### Work order
All that is wanted is the lines from the first line of the listing below through the line containing "# Hashcat WPA/WPA2 server", written out exactly with pictures left out.

(Supplied information)

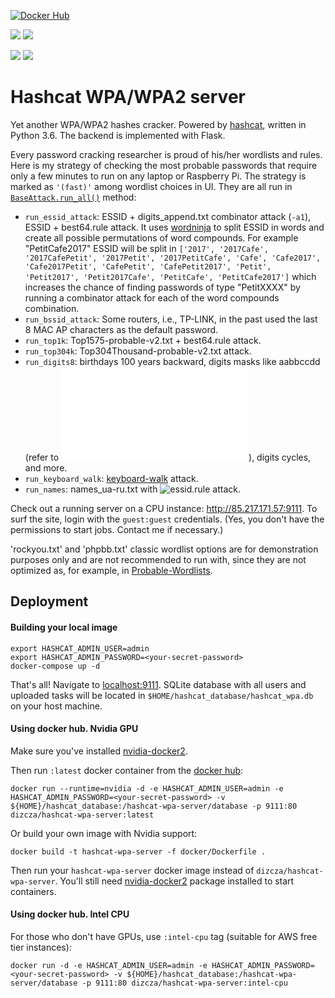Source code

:[![Docker Hub](http://dockeri.co/image/dizcza/hashcat-wpa-server)](https://hub.docker.com/r/dizcza/hashcat-wpa-server/)

[![](https://images.microbadger.com/badges/version/dizcza/hashcat-wpa-server:latest.svg)](https://microbadger.com/images/dizcza/hashcat-wpa-server:latest)
[![](https://images.microbadger.com/badges/image/dizcza/hashcat-wpa-server:latest.svg)](https://microbadger.com/images/dizcza/hashcat-wpa-server:latest)

[![](https://images.microbadger.com/badges/version/dizcza/hashcat-wpa-server:intel-cpu.svg)](https://microbadger.com/images/dizcza/hashcat-wpa-server:intel-cpu)
[![](https://images.microbadger.com/badges/image/dizcza/hashcat-wpa-server:intel-cpu.svg)](https://microbadger.com/images/dizcza/hashcat-wpa-server:intel-cpu)


# Hashcat WPA/WPA2 server

Yet another WPA/WPA2 hashes cracker. Powered by [hashcat](https://hashcat.net/hashcat/), written in Python 3.6. The
backend is implemented with Flask.

Every password cracking researcher is proud of his/her wordlists and rules. Here is my strategy of checking the most
probable passwords that require only a few minutes to run on any laptop or Raspberry Pi. The strategy is marked as
`'(fast)'` among wordlist choices in UI. They are all run in [`BaseAttack.run_all()`](
https://github.com/dizcza/hashcat-wpa-server/blob/c9285676668c1c64fd5a62282366d3cb92dff969/app/attack/base_attack.py#L220)
method:

* `run_essid_attack`: ESSID + digits_append.txt combinator attack (`-a1`), ESSID + best64.rule attack. It uses
[wordninja](https://github.com/keredson/wordninja) to split ESSID in words and create all possible permutations of word
compounds. For example "PetitCafe2017" ESSID will be split in `['2017', '2017Cafe', '2017CafePetit', '2017Petit', '2017PetitCafe', 'Cafe', 'Cafe2017', 'Cafe2017Petit', 'CafePetit', 'CafePetit2017', 'Petit', 'Petit2017', 'Petit2017Cafe', 'PetitCafe', 'PetitCafe2017']`
which increases the chance of finding passwords of type "PetitXXXX" by running a combinator attack for each of the word
compounds combination.
* `run_bssid_attack`: Some routers, i.e., TP-LINK, in the past used the last 8 MAC AP characters as the default password.
* `run_top1k`: Top1575-probable-v2.txt + best64.rule attack.
* `run_top304k`: Top304Thousand-probable-v2.txt attack.
* `run_digits8`: birthdays 100 years backward, digits masks like aabbccdd (refer to ![mask_8-12.txt](digits/mask_8-12.txt)), digits cycles, and more.
* `run_keyboard_walk`: [keyboard-walk](https://github.com/hashcat/kwprocessor) attack.
* `run_names`: names_ua-ru.txt with ![essid.rule](rules/essid.rule) attack.

Check out a running server on a CPU instance: http://85.217.171.57:9111. To surf the site, login with the `guest:guest` credentials. (Yes, you don't have the permissions to start jobs. Contact me if necessary.)

'rockyou.txt' and 'phpbb.txt' classic wordlist options are for demonstration purposes only and are not recommended to
run with, since they are not optimized as, for example, in
[Probable-Wordlists](https://github.com/berzerk0/Probable-Wordlists).


## Deployment

#### Building your local image

```
export HASHCAT_ADMIN_USER=admin
export HASHCAT_ADMIN_PASSWORD=<your-secret-password>
docker-compose up -d
```

That's all! Navigate to [localhost:9111](localhost:9111). SQLite database with all users and uploaded tasks will be located in `$HOME/hashcat_database/hashcat_wpa.db` on your host machine.


#### Using docker hub. Nvidia GPU

Make sure you've installed [nvidia-docker2](https://github.com/NVIDIA/nvidia-docker).

Then run `:latest` docker container from the [docker hub](https://hub.docker.com/r/dizcza/hashcat-wpa-server/): 

```
docker run --runtime=nvidia -d -e HASHCAT_ADMIN_USER=admin -e HASHCAT_ADMIN_PASSWORD=<your-secret-password> -v ${HOME}/hashcat_database:/hashcat-wpa-server/database -p 9111:80 dizcza/hashcat-wpa-server:latest
```

Or build your own image with Nvidia support: 

```
docker build -t hashcat-wpa-server -f docker/Dockerfile .
```

Then run your `hashcat-wpa-server` docker image instead of `dizcza/hashcat-wpa-server`. You'll still need [nvidia-docker2](https://github.com/NVIDIA/nvidia-docker) package installed to start containers.

#### Using docker hub. Intel CPU

For those who don't have GPUs, use `:intel-cpu` tag (suitable for AWS free tier instances):

```
docker run -d -e HASHCAT_ADMIN_USER=admin -e HASHCAT_ADMIN_PASSWORD=<your-secret-password> -v ${HOME}/hashcat_database:/hashcat-wpa-server/database -p 9111:80 dizcza/hashcat-wpa-server:intel-cpu
```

(End Supplied information)

### Result of this exercise
Source code

:[![Docker Hub](http://dockeri.co/image/dizcza/hashcat-wpa-server)](https://hub.docker.com/r/dizcza/hashcat-wpa-server/)

[![](https://images.microbadger.com/badges/version/dizcza/hashcat-wpa-server:latest.svg)](https://microbadger.com/images/dizcza/hashcat-wpa-server:latest)
[![](https://images.microbadger.com/badges/image/dizcza/hashcat-wpa-server:latest.svg)](https://microbadger.com/images/dizcza/hashcat-wpa-server:latest)

[![](https://images.microbadger.com/badges/version/dizcza/hashcat-wpa-server:intel-cpu.svg)](https://microbadger.com/images/dizcza/hashcat-wpa-server:intel-cpu)
[![](https://images.microbadger.com/badges/image/dizcza/hashcat-wpa-server:intel-cpu.svg)](https://microbadger.com/images/dizcza/hashcat-wpa-server:intel-cpu)


# Hashcat WPA/WPA2 server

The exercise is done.